Automating Victory: Beating browser games with accessible Python (Part 1)

Published in

henngeblog

9 min readApr 10, 2023

A procrastinator’s guide to project management

A gif of a minesweeper-like game being automatically played. The moves are very quick and proceed from the top of the game to the bottom.

Here’s how I automated beating one of my favorite games using Python, how it feels to be an unofficial tool-assisted speedrunning champion and some outlines for how you can join me at the top.

There goes my free time, and maybe yours!

Unless you were following releases for Flash games in 2010, android games in 2015, or HTML5 games in 2016, you probably don’t know the indie title Mamono Sweeper by Hojamaka Games.

A still from an in-progress game of Mamono Sweeper. There is a grid of numbers around multicolored pixel art monsters. — I’ve spent hours staring at this screen

Actually, unless you are my coworkers who saw my presentation during MTS 101 you probably don’t know this game, but I was hooked on it. The mobile game thankfully maxes out its in-game timer at 9999 seconds, so I don’t really know how much time I’ve spent playing… But usually, I’d see the timer get that high while trying to beat the one-hit-means-game-over mode, shortly followed by the game-over screen.
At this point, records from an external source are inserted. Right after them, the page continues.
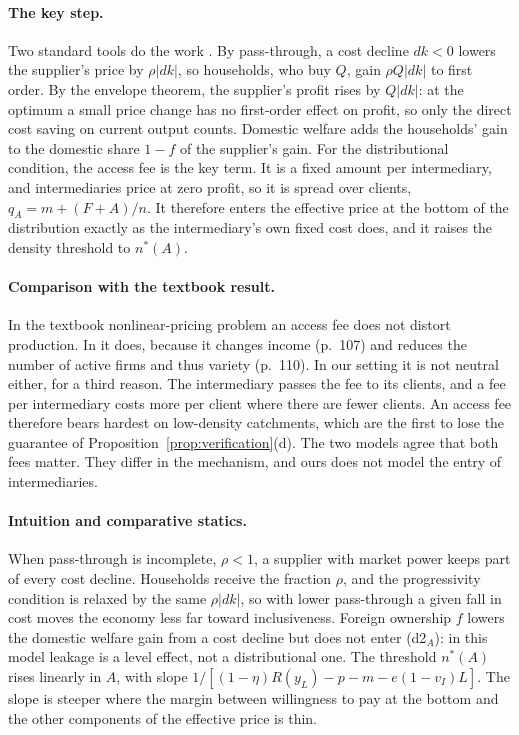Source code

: \documentclass[12pt]{article}
\theoremstyle{remark}
\begin{document}
\paragraph{The key step.} Two standard tools do the work \citep{weyl2013passthrough}. By pass-through, a cost decline $dk<0$ lowers the supplier's price by $\rho|dk|$, so households, who buy $Q$, gain $\rho Q|dk|$ to first order. By the envelope theorem, the supplier's profit rises by $Q|dk|$: at the optimum a small price change has no first-order effect on profit, so only the direct cost saving on current output counts. Domestic welfare adds the households' gain to the domestic share $1-f$ of the supplier's gain. For the distributional condition, the access fee is the key term. It is a fixed amount per intermediary, and intermediaries price at zero profit, so it is spread over clients, $q_A=m+(F+A)/n$. It therefore enters the effective price at the bottom of the distribution exactly as the intermediary's own fixed cost does, and it raises the density threshold to $n^*(A)$.

\paragraph{Comparison with the textbook result.} In the textbook nonlinear-pricing problem an access fee does not distort production. In \citet{athey2026competition} it does, because it changes income (p.~107) and reduces the number of active firms and thus variety (p.~110). In our setting it is not neutral either, for a third reason. The intermediary passes the fee to its clients, and a fee per intermediary costs more per client where there are fewer clients. An access fee therefore bears hardest on low-density catchments, which are the first to lose the guarantee of Proposition~\ref{prop:verification}(d). The two models agree that both fees matter. They differ in the mechanism, and ours does not model the entry of intermediaries.

\paragraph{Intuition and comparative statics.} When pass-through is incomplete, $\rho<1$, a supplier with market power keeps part of every cost decline. Households receive the fraction $\rho$, and the progressivity condition is relaxed by the same $\rho|dk|$, so with lower pass-through a given fall in cost moves the economy less far toward inclusiveness. Foreign ownership $f$ lowers the domestic welfare gain from a cost decline but does not enter (d2$_A$): in this model leakage is a level effect, not a distributional one. The threshold $n^*(A)$ rises linearly in $A$, with slope $1/[(1-\eta)R(y_L)-p-m-e(1-v_I)L]$. The slope is steeper where the margin between willingness to pay at the bottom and the other components of the effective price is thin.
\end{document}
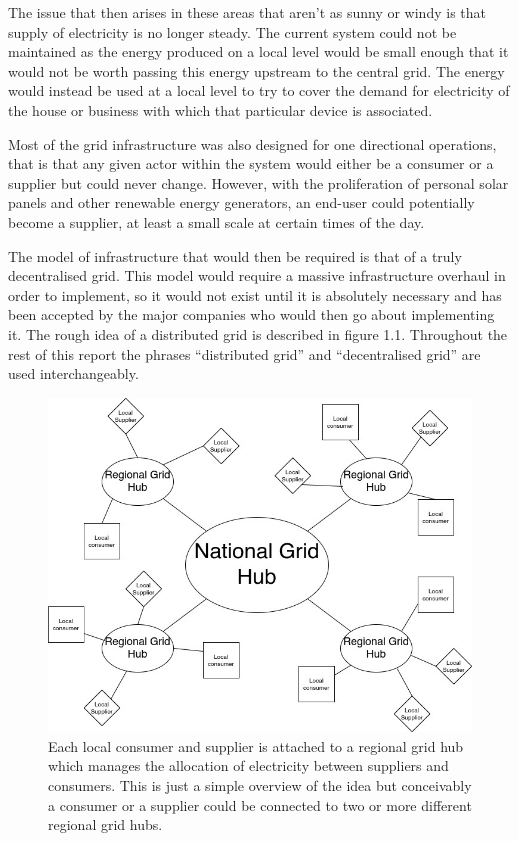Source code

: \documentclass[a4paper, notitlepage]{report}
\begin{document}
The issue that then arises in these areas that aren’t as sunny or windy is that
supply of electricity is no longer steady. The current system could not be
maintained as the energy produced on a local level would be small enough that it
would not be worth passing this energy upstream to the central grid. The energy
would instead be used at a local level to try to cover the demand for
electricity of the house or business with which that particular device is
associated.

Most of the grid infrastructure was also designed for one directional
operations, that is that any given actor within the system would either be a
consumer or a supplier but could never change. However, with the proliferation
of personal solar panels and other renewable energy generators, an end-user
could potentially become a supplier, at least a small scale at certain times of
the day.

The model of infrastructure that would then be required is that of a truly
decentralised grid. This model would require a massive infrastructure overhaul
in order to implement, so it would not exist until it is absolutely necessary
and has been accepted by the major companies who would then go about
implementing it. The rough idea of a distributed grid is described in figure
1.1. Throughout the rest of this report the phrases “distributed grid” and
“decentralised grid” are used interchangeably.

\begin{figure}[htbp]
\centering
\includegraphics[width=.9\linewidth]{./img/DecentralisedGrid.jpg}
\caption{\label{fig:orgb078f0e}
Each local consumer and supplier is attached to a regional grid hub which manages the allocation of electricity between suppliers and consumers. This is just a simple overview of the idea but conceivably a consumer or a supplier could be connected to two or more different regional grid hubs.}
\end{figure}
\end{document}
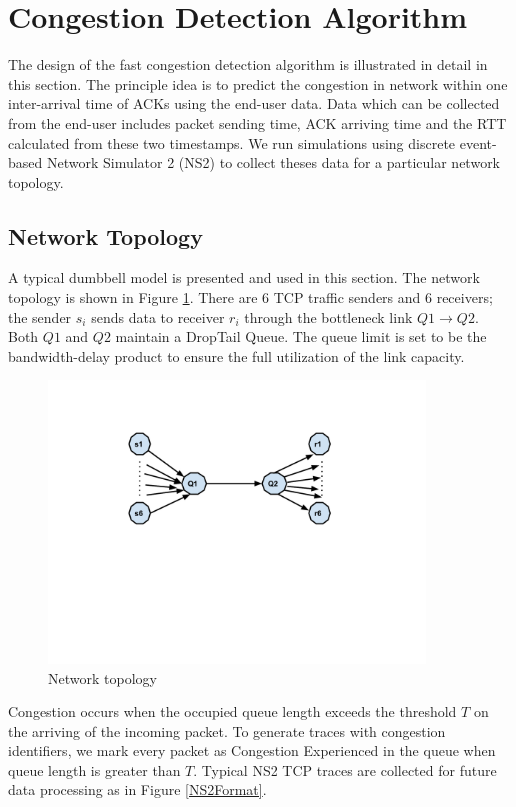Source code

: \section{Congestion Detection Algorithm}
\label{Design}
The design of the fast congestion detection algorithm is illustrated in detail in this section. The principle idea is to predict the congestion in network within one inter-arrival time of ACKs using the end-user data. Data which can be collected from the end-user includes packet sending time, ACK arriving time and the RTT calculated from these two timestamps. We run simulations using discrete event-based Network Simulator 2 (NS2) \cite{NS2} to collect theses data for a particular network topology. 
\subsection{Network Topology}
A typical dumbbell model is presented and used in this section. The network topology is shown in Figure \ref{layout}. There are $6$ TCP traffic senders and $6$ receivers; the sender $s_{i}$ sends data to receiver $r_{i}$ through the bottleneck link $Q1\to Q2$. Both $Q1$ and $Q2$ maintain a DropTail Queue. The queue limit is set to be the bandwidth-delay product to ensure the full utilization of the link capacity.

\begin{figure}
\centering
\includegraphics[width=10cm]{6layout.pdf}
\caption{Network topology}
\label{layout}
\end{figure}
Congestion occurs when the occupied queue length exceeds the threshold $T$ on the arriving of the incoming packet. To generate traces with congestion identifiers, we mark every packet as Congestion Experienced in the queue when queue length is greater than $T$. Typical NS2 TCP traces  \cite{TraceFormat} are collected for future data processing as in Figure \ref{NS2Format}. 

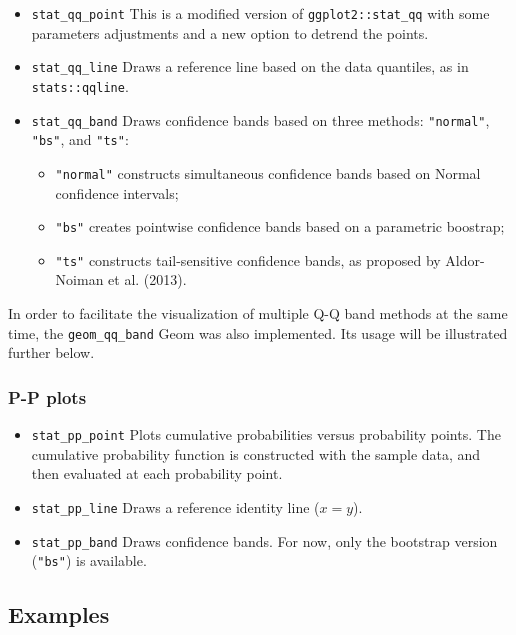 \begin{itemize}
\tightlist
\item
  \texttt{stat\_qq\_point} This is a modified version of
  \texttt{ggplot2::stat\_qq} with some parameters adjustments and a new
  option to detrend the points.
\item
  \texttt{stat\_qq\_line} Draws a reference line based on the data
  quantiles, as in \texttt{stats::qqline}.
\item
  \texttt{stat\_qq\_band} Draws confidence bands based on three methods:
  \texttt{"normal"}, \texttt{"bs"}, and \texttt{"ts"}:

  \begin{itemize}
  \tightlist
  \item
    \texttt{"normal"} constructs simultaneous confidence bands based on
    Normal confidence intervals;
  \item
    \texttt{"bs"} creates pointwise confidence bands based on a
    parametric boostrap;
  \item
    \texttt{"ts"} constructs tail-sensitive confidence bands, as
    proposed by Aldor-Noiman et al. (2013).
  \end{itemize}
\end{itemize}

In order to facilitate the visualization of multiple Q-Q band methods at
the same time, the \texttt{geom\_qq\_band} Geom was also implemented.
Its usage will be illustrated further below.

\subsubsection{P-P plots}\label{p-p-plots}

\begin{itemize}
\tightlist
\item
  \texttt{stat\_pp\_point} Plots cumulative probabilities versus
  probability points. The cumulative probability function is constructed
  with the sample data, and then evaluated at each probability point.
\item
  \texttt{stat\_pp\_line} Draws a reference identity line (\(x = y\)).
\item
  \texttt{stat\_pp\_band} Draws confidence bands. For now, only the
  bootstrap version (\texttt{"bs"}) is available.
\end{itemize}

\subsection{Examples}\label{examples}

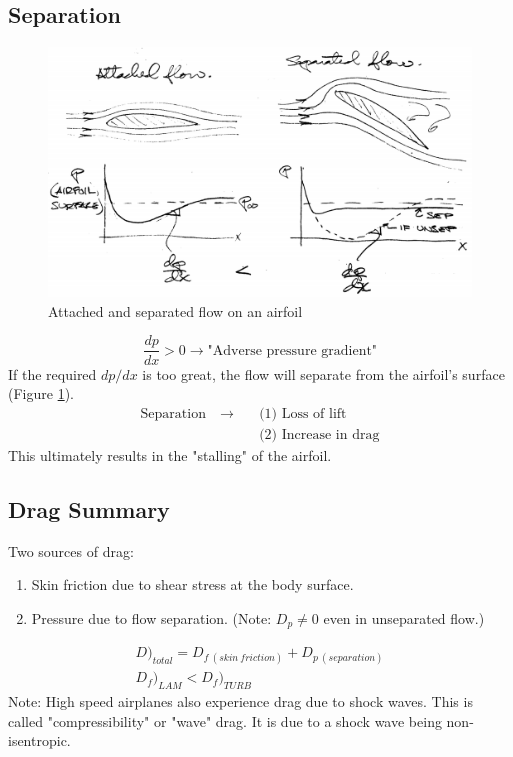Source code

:\documentclass[draft=false, titlepage]{article}
\begin{document}
\subsection{Separation}
\begin{figure}[ht]
	\centering
	\includegraphics[width=0.9\linewidth]{Figures/p54_separationOnAirfoil.PNG}
	\caption{Attached and separated flow on an airfoil}
	\label{fig:p54_separationOnAirfoil}
\end{figure}

\begin{equation*}
\frac{dp}{dx} > 0 \rightarrow \text{"Adverse pressure gradient"}
\end{equation*}
If the required $dp/dx$ is too great, the flow will separate from the airfoil's surface (Figure \ref{fig:p54_separationOnAirfoil}).
\begin{align*}
	\text{Separation} \quad \rightarrow &\quad \text{(1) Loss of lift}\\
	&\quad \text{(2) Increase in drag}
\end{align*}
This ultimately results in the "stalling" of the airfoil.

\subsection{Drag Summary}
Two sources of drag:
\begin{enumerate}
	\item Skin friction due to shear stress at the body surface.
	\item Pressure due to flow separation. (Note: $D_p \neq 0$ even in unseparated flow.)
\end{enumerate}
\begin{gather*}
D\Big)_{total} = D_{f\ (skin\ friction)} + D_{p\ (separation)}\\
D_f\Big)_{LAM} < D_f\Big)_{TURB}
\end{gather*}
Note: High speed airplanes also experience drag due to shock waves. This is called "compressibility" or "wave" drag. It is due to a shock wave being non-isentropic.
\end{document}
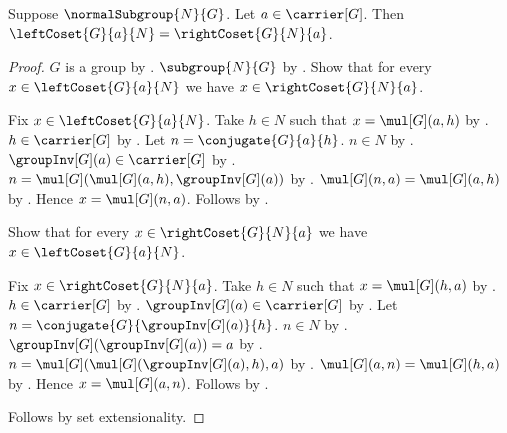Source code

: \begin{theorem}\label{normal_left_coset_eq_right_coset}
    Suppose $\normalSubgroup{N}{G}$.
    Let $a\in\carrier[G]$.
    Then $\leftCoset{G}{a}{N}=\rightCoset{G}{N}{a}$.
\end{theorem}
\begin{proof}
    $G$ is a group by .
    $\subgroup{N}{G}$ by .
    Show that for every $x\in\leftCoset{G}{a}{N}$ we have
        $x\in\rightCoset{G}{N}{a}$.
    \begin{subproof}
        Fix $x\in\leftCoset{G}{a}{N}$.
        Take $h\in N$ such that $x=\mul[G](a,h)$ by
            .
        $h\in\carrier[G]$ by
            .
        Let $n=\conjugate{G}{a}{h}$.
        $n\in N$ by .
        $\groupInv[G](a)\in\carrier[G]$ by
            .
        $n=\mul[G](\mul[G](a,h),\groupInv[G](a))$ by
            .
        $\mul[G](n,a)=\mul[G](a,h)$ by
            .
        Hence $x=\mul[G](n,a)$.
        Follows by .
    \end{subproof}
    Show that for every $x\in\rightCoset{G}{N}{a}$ we have
        $x\in\leftCoset{G}{a}{N}$.
    \begin{subproof}
        Fix $x\in\rightCoset{G}{N}{a}$.
        Take $h\in N$ such that $x=\mul[G](h,a)$ by
            .
        $h\in\carrier[G]$ by
            .
        $\groupInv[G](a)\in\carrier[G]$ by
            .
        Let $n=\conjugate{G}{\groupInv[G](a)}{h}$.
        $n\in N$ by .
        $\groupInv[G](\groupInv[G](a))=a$ by
            .
        $n=\mul[G](\mul[G](\groupInv[G](a),h),a)$ by
            .
        $\mul[G](a,n)=\mul[G](h,a)$ by
            .
        Hence $x=\mul[G](a,n)$.
        Follows by .
    \end{subproof}
    Follows by set extensionality.
\end{proof}
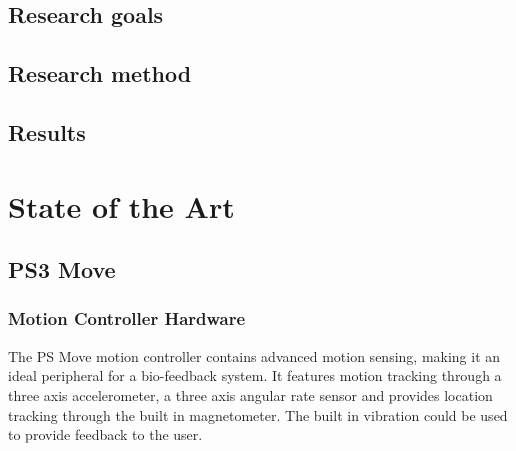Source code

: \documentclass[11pt,twoside,a4paper]{report}
\begin{document}
\section{Research goals}

\section{Research method}

\section{Results}


\chapter{State of the Art}

\section{PS3 Move}

\subsection{Motion Controller Hardware}
The PS Move motion controller contains advanced motion sensing, making it an ideal peripheral for a bio-feedback system. It features motion tracking through a three axis accelerometer, a three axis angular rate sensor and provides location tracking through the built in magnetometer. The built in vibration could be used to provide feedback to the user. %
\end{document}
The most challenging part of that mode isn’t the math or the strategies, but user error. I’ve had a lot of games go for an hour or more only to be cut short by a careless mistake or worse, guessing wrong on a 50/50 shot. That hurts. And like all good programmers, I decided to soothe my pain with cold, unfeeling technology. Let’s look at what I was up against!

Meet the monsters:

The game is a cross between Minesweeper and an RPG where the goal is to reveal all tiles on the board. But instead of mines, you have to watch out for monsters.

Pixel-art monsters labeled as levels one through five. — Like these guys!

Unlike Minesweeper, where clicking a mine is an instant loss, you can click any unrevealed monster at or below your level to beat it. You’ll reveal the tile, gain some experience, and eventually level up so that you can click on higher-level monsters. If you click on a monster that’s too high-level, you’ll lose hit points and eventually lose the game. If you click on every monster, you’ll beat the game.

Like Minesweeper, the number on an empty tile gives you a clue about its neighbors. Unlike Minesweeper, the number is the sum of the levels of the monsters around the tile. Here, the middle number is three because it has one level 1 neighbor and one level 2 neighbor.

A three by three grid of numbers. A level one monster is in the top left corner, a level two monster is in the bottom right. The middle number is 3.

In regular Minesweeper, there are 56 possible ways to arrange the mines around a “3” tile. But here, it could be made up of three level 1 monster, a level 1 and a level 2 monster, or a single level 3 monster. The math there works out to be any of 120 possibilities. That’s way more ambiguity to deal with!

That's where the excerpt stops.